The historically busy summer real estate market is officially here, and with it comes a double dose of good news for buyers.
Mortgage rates fell for the third week in a row, hitting 6.67% for the average 30-year fixed-rate mortgage for the week ending June 22, according to Freddie Mac. That’s down from the previous week’s 6.69%.
And buyers can continue to celebrate last week’s significant milestone in home prices, when median listing prices declined for the first time in Realtor.com® data history (dating to 2017). And for the week ending June 17, prices declined even further by 0.9% from what they were a year earlier.

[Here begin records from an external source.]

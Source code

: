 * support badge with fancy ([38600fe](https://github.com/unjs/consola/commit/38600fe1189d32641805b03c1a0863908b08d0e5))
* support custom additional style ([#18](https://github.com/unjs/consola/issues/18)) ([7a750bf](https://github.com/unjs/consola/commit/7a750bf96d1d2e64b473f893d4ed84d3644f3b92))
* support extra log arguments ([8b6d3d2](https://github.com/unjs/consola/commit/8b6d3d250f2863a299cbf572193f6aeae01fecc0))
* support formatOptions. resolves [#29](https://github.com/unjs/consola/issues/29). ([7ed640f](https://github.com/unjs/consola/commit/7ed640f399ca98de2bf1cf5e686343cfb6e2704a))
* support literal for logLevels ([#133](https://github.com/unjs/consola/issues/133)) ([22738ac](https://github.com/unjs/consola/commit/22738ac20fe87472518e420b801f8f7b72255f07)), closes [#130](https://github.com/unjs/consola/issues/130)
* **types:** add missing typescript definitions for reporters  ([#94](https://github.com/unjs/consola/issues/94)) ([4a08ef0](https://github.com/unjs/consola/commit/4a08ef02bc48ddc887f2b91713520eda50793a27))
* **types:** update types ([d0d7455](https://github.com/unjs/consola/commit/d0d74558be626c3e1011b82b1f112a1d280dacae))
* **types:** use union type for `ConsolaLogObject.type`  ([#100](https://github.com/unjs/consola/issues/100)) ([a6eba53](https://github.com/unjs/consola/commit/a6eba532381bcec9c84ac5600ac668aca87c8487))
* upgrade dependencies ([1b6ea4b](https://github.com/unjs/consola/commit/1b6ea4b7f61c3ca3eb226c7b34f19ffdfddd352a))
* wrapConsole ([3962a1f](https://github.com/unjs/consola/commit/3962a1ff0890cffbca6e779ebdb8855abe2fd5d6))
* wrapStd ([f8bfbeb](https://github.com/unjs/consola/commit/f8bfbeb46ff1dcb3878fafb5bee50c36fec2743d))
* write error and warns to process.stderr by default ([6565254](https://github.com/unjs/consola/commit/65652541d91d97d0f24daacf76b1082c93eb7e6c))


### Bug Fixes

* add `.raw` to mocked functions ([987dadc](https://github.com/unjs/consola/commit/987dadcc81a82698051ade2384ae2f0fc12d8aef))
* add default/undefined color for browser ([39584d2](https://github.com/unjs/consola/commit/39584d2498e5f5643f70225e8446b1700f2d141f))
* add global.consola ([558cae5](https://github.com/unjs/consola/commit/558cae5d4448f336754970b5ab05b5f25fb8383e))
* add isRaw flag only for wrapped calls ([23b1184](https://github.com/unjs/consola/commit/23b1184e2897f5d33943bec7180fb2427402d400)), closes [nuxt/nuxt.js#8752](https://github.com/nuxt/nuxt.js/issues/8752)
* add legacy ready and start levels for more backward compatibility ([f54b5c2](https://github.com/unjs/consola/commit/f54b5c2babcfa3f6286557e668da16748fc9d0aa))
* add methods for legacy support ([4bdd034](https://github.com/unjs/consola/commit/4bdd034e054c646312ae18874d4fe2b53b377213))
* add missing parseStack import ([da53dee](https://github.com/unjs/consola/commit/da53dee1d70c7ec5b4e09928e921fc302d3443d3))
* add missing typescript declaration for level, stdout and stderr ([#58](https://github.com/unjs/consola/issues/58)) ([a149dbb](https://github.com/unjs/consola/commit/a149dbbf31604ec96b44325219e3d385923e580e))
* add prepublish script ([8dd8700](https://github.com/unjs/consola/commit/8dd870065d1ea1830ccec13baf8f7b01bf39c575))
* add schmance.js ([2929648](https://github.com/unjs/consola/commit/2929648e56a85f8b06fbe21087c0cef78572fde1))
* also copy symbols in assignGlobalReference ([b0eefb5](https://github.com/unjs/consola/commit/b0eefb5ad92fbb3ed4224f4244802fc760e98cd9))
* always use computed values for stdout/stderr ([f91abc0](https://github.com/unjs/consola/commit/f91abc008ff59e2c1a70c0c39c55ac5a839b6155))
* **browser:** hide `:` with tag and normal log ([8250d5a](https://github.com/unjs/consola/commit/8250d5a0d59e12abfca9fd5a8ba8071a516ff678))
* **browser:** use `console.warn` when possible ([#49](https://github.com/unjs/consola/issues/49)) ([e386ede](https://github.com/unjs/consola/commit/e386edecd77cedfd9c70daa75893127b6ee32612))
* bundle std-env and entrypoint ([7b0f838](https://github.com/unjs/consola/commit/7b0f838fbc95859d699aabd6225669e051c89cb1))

So what does this portend for buyers in today’s largely unforgiving real estate landscape? We’ll break down what the latest housing data means for homebuyers—and sellers—in our latest installment of “How’s the Housing Market This Week?”
Mortgage rates and home prices show slow and steady declines
On a micro level, mortgage rates barely ticked down week over week. But on a macro level, rates are down 0.12% since the week ending June 1, when rates were 6.79%.
And joining the real estate market’s inch-by-inch march toward affordability is the decline in median home prices, “with the typical asking price registering just less than 1% lower than one year ago,” notes Realtor.com Chief Economist Danielle Hale in her weekly analysis.
Last June saw median home prices hit an all-time high of $449,000—but as of May, that number has dropped to $441,000.
As Hale puts it, any decline is a welcome “listing-price relief” to cash-strapped buyers. However, “buying costs are still elevated.”
The reality check for new sellers
The decline in median home prices can be partly chalked up to sellers reducing asking prices on stale properties.
“This is a sign that home sellers are reacting to shifting market conditions and are at least somewhat aware that still-high mortgage rates mean higher monthly housing costs for buyers,” explains Hale.
Yet the fact that home prices are no longer rising might discourage some new sellers who were hoping to cash in on record-high home equity.
“In many respects, new sellers are catching up to the reality that recent sellers have already accepted,” adds Hale.
New listings continue to dwindle
Real estate’s less-rosy home-selling reality could be stopping some sellers from listing their homes entirely.
The week ending June 17 marked a grim milestone when it comes to new listings. For 50 weeks now, fewer homes have hit the market—down 26%—than at the same time last year.
“A smaller number of homeowners are choosing to list homes for sale, limiting the number of cumulative options that home shoppers are likely to see throughout their search,” says Hale.
Despite the lack of new listings for buyers to peruse, active inventory (a combination of new and existing listings) grew by 5% annually for the week ending June 17. Yet overall, that active inventory growth has slowed.
The homes that make up that inventory spent 12 more days on the market for the week ending June 17, compared with the same week last year. That marks 48 weeks that it’s taken longer to sell a home. (In May, homes were on the market for an average of 43 days.)
‘Lower prices, fewer homes for sale’
While the pool of homes for sale continued to grow last week, the overall outlook for summer homebuyers looking for plenty of properties to choose from isn’t great.
In a nutshell, the number of homes for sale shot up in 2022, when mortgage rates were just beginning to climb—and buyers and sellers were desperate to lock in a low mortgage rate. Today, homeowners have less incentive to sell.
“This is a contributor to the big shift in expectations we have for inventory in 2023, which will likely decline for the year as a whole,” says Hale.
As for the near real estate future, she expects “lower prices, fewer homes for sale, and a somewhat slower pace of home sales than we originally projected in December.”